● **Saved entries**:
◆ ◆ ◆ ◆ ◆ ◆ ◆
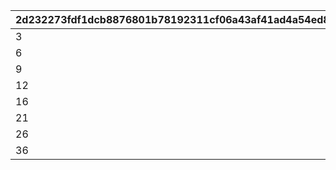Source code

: |2d232273fdf1dcb8876801b78192311cf06a43af41ad4a54ed827dfa8a39dc8b|27489049b44f4eb895c8d0d8c0d39dba9c8d1623a46dab842991cc5e7e080a0c|3f5e1bc72818fa0d33805d6df090f8694aed7bbcba2f4078b86c5d64d3d58080|097a2cbf163a44f34bb2c6b52b905b6adecd70abbb60c06ccc4672f1099e7c43|305b780d4fb3bb371420de263d17efa7a1b492ffc6de9ad6ae1891da971dc75f|
| --- | --- | --- | --- | --- |
|3|300|4|2|1|
|6|600|7|5|2|
|9|1000|10|8|3|
|12|1500|13|11|4|
|16|2000|17|15|5|
|21|4000|22|20|6|
|26|5000|27|25|7|
|36|6000|37|35|8|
◆ ◆ ◆ ◆ ◆ ◆ ◆
● **Problem description**: Return each entry exactly as it stands above, apart from any images.

● **Response for this exercise**:
Source code

: |2d232273fdf1dcb8876801b78192311cf06a43af41ad4a54ed827dfa8a39dc8b|27489049b44f4eb895c8d0d8c0d39dba9c8d1623a46dab842991cc5e7e080a0c|3f5e1bc72818fa0d33805d6df090f8694aed7bbcba2f4078b86c5d64d3d58080|097a2cbf163a44f34bb2c6b52b905b6adecd70abbb60c06ccc4672f1099e7c43|305b780d4fb3bb371420de263d17efa7a1b492ffc6de9ad6ae1891da971dc75f|
| --- | --- | --- | --- | --- |
|3|300|4|2|1|
|6|600|7|5|2|
|9|1000|10|8|3|
|12|1500|13|11|4|
|16|2000|17|15|5|
|21|4000|22|20|6|
|26|5000|27|25|7|
|36|6000|37|35|8|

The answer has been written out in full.